Here is my code (I break into parts)
1.Try to read and normalize
df = pd.read_csv('ML/cleaned_data_utf8.csv')
df.head()
df.dtypes
rmv_list = ['$',',']
for i in rmv_list:
df['budget']=df['budget'].str.replace(i,'',regex=False)
df['movie_gross_domestic']=df['movie_gross_domestic'].str.replace(i,'',regex=False)
df['movie_gross_worldwide']=df['movie_gross_worldwide'].str.replace(i,'',regex=False)
df['budget']=df['budget'].astype(float)/(10**9)
df['movie_gross_domestic']=df['movie_gross_domestic'].astype(float)/(10**9)
df['movie_gross_worldwide']=df['movie_gross_worldwide'].astype(float)/(10**9)
df.head()
df.dtypes
2.Show example dataframe
sum_gross = df['movie_gross_domestic'] + df['movie_gross_worldwide']

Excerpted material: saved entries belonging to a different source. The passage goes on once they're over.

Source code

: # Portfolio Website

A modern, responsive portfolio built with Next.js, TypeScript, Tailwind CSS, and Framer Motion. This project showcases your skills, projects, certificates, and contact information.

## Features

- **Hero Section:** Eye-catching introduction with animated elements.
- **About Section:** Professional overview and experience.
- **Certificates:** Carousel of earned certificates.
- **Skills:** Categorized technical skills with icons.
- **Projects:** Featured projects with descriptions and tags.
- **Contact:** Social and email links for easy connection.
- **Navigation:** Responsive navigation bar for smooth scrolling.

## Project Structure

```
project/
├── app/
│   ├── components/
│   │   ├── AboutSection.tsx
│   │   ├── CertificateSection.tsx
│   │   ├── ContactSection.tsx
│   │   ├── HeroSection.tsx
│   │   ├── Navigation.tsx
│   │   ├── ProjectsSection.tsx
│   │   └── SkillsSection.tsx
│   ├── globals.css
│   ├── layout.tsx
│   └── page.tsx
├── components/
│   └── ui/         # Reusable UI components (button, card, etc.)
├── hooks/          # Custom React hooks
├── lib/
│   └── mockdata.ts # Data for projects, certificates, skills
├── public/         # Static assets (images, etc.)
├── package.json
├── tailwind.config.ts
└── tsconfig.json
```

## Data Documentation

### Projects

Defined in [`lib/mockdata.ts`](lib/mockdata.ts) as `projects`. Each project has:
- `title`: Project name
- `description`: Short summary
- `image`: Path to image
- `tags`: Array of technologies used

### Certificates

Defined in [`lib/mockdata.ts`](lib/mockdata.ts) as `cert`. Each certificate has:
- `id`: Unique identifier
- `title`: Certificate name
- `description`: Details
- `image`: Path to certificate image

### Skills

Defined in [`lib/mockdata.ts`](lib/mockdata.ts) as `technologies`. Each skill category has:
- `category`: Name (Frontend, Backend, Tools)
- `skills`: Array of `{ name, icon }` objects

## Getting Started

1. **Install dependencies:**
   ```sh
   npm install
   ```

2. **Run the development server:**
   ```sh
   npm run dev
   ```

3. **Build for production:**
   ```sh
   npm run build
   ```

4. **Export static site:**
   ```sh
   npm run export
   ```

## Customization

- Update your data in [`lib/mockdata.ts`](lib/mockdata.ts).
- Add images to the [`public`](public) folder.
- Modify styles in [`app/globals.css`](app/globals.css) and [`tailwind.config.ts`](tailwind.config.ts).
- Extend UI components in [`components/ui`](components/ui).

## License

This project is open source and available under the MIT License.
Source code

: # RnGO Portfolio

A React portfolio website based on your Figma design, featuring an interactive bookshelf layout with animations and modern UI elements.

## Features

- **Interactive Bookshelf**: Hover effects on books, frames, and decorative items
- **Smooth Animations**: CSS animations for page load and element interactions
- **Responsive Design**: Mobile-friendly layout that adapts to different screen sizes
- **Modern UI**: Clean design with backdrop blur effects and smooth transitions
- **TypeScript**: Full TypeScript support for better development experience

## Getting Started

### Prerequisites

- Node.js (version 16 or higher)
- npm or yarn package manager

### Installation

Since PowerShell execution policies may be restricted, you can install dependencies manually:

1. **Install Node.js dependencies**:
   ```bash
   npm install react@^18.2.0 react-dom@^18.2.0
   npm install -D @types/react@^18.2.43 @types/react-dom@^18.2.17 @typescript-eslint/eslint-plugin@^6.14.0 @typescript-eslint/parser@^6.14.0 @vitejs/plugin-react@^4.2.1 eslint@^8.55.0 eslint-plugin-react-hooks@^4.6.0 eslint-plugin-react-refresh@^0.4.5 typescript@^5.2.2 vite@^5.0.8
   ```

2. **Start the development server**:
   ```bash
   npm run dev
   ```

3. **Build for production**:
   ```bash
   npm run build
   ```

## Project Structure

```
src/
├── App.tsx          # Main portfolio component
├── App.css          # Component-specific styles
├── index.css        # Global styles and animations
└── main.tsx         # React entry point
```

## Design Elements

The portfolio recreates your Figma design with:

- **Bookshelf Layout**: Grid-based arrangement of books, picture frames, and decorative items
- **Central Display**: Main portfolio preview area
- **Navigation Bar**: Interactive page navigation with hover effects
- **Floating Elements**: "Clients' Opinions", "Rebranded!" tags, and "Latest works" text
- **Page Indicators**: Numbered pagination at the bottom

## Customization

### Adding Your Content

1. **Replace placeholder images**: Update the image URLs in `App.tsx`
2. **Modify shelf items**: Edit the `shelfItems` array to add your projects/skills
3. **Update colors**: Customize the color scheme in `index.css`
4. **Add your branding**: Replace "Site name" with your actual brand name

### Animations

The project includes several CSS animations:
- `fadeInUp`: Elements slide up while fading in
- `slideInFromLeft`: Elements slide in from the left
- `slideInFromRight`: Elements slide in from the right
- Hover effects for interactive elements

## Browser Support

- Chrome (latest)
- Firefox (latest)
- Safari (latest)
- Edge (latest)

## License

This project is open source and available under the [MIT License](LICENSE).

df['Total_gross'] = sum_gross
df.head()
3.Add function of gradient descent and update w/b
def gradient_descent(w,b,list_x,list_y,alpha,current_index):
diff_w = 0
diff_b = 0
training_size = len(list_x)
for i in range(training_size):
f_of_wb = w * list_x[i]+ b
diff_w_i = (f_of_wb - list_y[i]) * list_x[i]
diff_b_i = (f_of_wb - list_y[i])
diff_w += diff_w_i
diff_b += diff_b_i
w = w-(alpha*diff_w)*(1/training_size)
b = b-(alpha*diff_b)*(1/training_size)
sigma = 0
for i in range(training_size):
sigma += (list_y[i]-(w*list_x[i]+b))**2
loss = sigma/training_size
if current_index%1000 == 0:
print(loss)
return (w,b)
def update_w_b(num_loop,w,b,alpha,list_x,list_y):
current_index = 0
for i in range(num_loop):
(w,b) = gradient_descent(w,b,list_x,list_y,alpha,current_index)
current_index += 1
return (w,b)
4.execute to train predict line with initial value
w,b = update_w_b(num_loop = 10000 ,w = 2 ,b = 0 ,alpha=1.5,list_x = list(df['budget']),list_y = list(df['Total_gross']))
5.result of prediction line vs training data (too underfit)
x_axis = df['Total_gross']
y_axis = df['budget']
plt.xlabel("Total_gross($)")
plt.ylabel("budget($)")
plt.title("Relation between movie budget vs movie gross")
# line plot
y_predict = [round(w,2)*i/10 + round(b,2) for i in range(5)]
x_predict = [i/10 for i in range(5)]
# plot
plt.scatter(x_axis,y_axis,s=4)
plt.plot(x_predict,y_predict)
print(list(map(lambda x : round(x,2),y_predict)))
print(x_predict)
# show plot
plt.show()
print(round(w,2),round(b,2))
You were training your weights to predict Total_gross from budget, but when plotting the results you assign x_axis to Total_gross and y_axis to budget.